• **The problem**
Please reproduce the lines of the records below from the one holding "for https://yhype.me" through the one holding "Implementation uses trimmed", inclusive, skipping all pictures.

• **Records to use**
++++++++++++++++++++

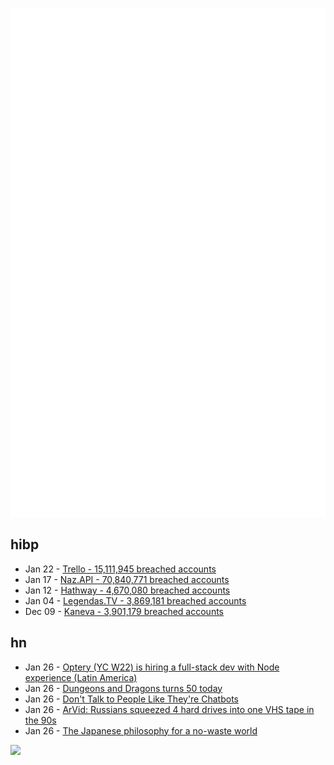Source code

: ![Metrics](https://raw.githubusercontent.com/phixion/phixion/master/metrics.svg)

## hibp

<!--
for https://github.com/phixion/phixion/blob/main/.github/workflows/feeds.yml
-->
<!--START_SECTION:haveibeenpwnd-->
- Jan 22 - [Trello - 15,111,945 breached accounts](https://haveibeenpwned.com/PwnedWebsites#Trello)
- Jan 17 - [Naz.API - 70,840,771 breached accounts](https://haveibeenpwned.com/PwnedWebsites#NazApi)
- Jan 12 - [Hathway - 4,670,080 breached accounts](https://haveibeenpwned.com/PwnedWebsites#Hathway)
- Jan 04 - [Legendas.TV - 3,869,181 breached accounts](https://haveibeenpwned.com/PwnedWebsites#LegendasTV)
- Dec 09 - [Kaneva - 3,901,179 breached accounts](https://haveibeenpwned.com/PwnedWebsites#Kaneva)
<!--END_SECTION:haveibeenpwnd-->

## hn

<!--
for https://github.com/phixion/phixion/blob/main/.github/workflows/feeds.yml
-->
<!--START_SECTION:hn-->
- Jan 26 - [Optery (YC W22) is hiring a full-stack dev with Node experience (Latin America)](https://app.dover.io/Optery/careers/41840615-ceb2-4629-93a5-42d49fa8987d)
- Jan 26 - [Dungeons and Dragons turns 50 today](http://grognardia.blogspot.com/2024/01/fifty-years-ago-today.html)
- Jan 26 - [Don't Talk to People Like They're Chatbots](https://www.schneier.com/essays/archives/2024/01/dont-talk-to-people-like-theyre-chatbots.html)
- Jan 26 - [ArVid: Russians squeezed 4 hard drives into one VHS tape in the 90s](https://jacobfilipp.com/arvid-vhs/)
- Jan 26 - [The Japanese philosophy for a no-waste world](https://www.bbc.com/travel/article/20240125-mottainai-in-japan-creativity-is-key-to-a-no-waste-ideal)
<!--END_SECTION:hn-->

<!--
for https://yhype.me
-->
![](https://hit.yhype.me/github/profile?user_id=13013670)
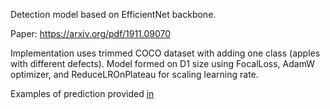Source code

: Detection model based on EfficientNet backbone.

Paper: https://arxiv.org/pdf/1911.09070

Implementation uses trimmed COCO dataset with adding one class (apples with different defects).
Model formed on D1 size using FocalLoss, AdamW optimizer, and ReduceLROnPlateau for scaling learning rate.

Examples of prediction provided [in](https://drive.google.com/drive/folders/1gGHNgZzIvc8LBuIstEELHBaB3S7udMbh?usp=sharing)
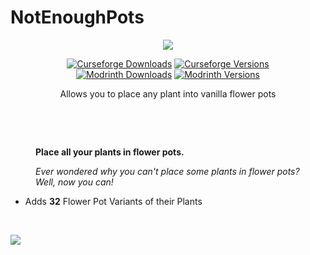# NotEnoughPots

<div align="center">

![](https://cdn.modrinth.com/data/cached_images/dbfd7f64aa91c8f366d31eba613295befdca4023_0.webp)

[![Curseforge Downloads](http://cf.way2muchnoise.eu/full_1120989_downloads.svg)](https://www.curseforge.com/minecraft/mc-mods/not-enough-pots/)
[![Curseforge Versions](http://cf.way2muchnoise.eu/versions/1120989.svg)](https://www.curseforge.com/minecraft/mc-mods/not-enough-pots/)
<br/>
[![Modrinth Downloads](https://img.shields.io/modrinth/dt/not-enough-pots?color=00AF5C&label=downloads&logo=modrinth)](https://modrinth.com/mod/not-enough-pots)
[![Modrinth Versions](https://img.shields.io/modrinth/v/not-enough-pots?color=00AF5C&label=versions&logo=modrinth)](https://modrinth.com/mod/not-enough-pots)

Allows you to place any plant into vanilla flower pots</p> 

</div>

 <p style="text-align: left; padding-left: 40px;">**Place all your plants in flower pots.**</p><p style="padding-left: 40px;">
_Ever wondered why you can't place some plants in flower pots?_  
_Well, now you can!_

*  Adds **32** Flower Pot Variants of their Plants

<br/>

![](https://media.forgecdn.net/attachments/description/1120989/description_6503752d-2648-47d2-a40b-e689885a9980.png)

++++++++++++++++++++

• **Response**
for https://yhype.me
-->
![](https://hit.yhype.me/github/profile?user_id=13013670)
Source code

: Detection model based on EfficientNet backbone.

Paper: https://arxiv.org/pdf/1911.09070

Implementation uses trimmed COCO dataset with adding one class (apples with different defects).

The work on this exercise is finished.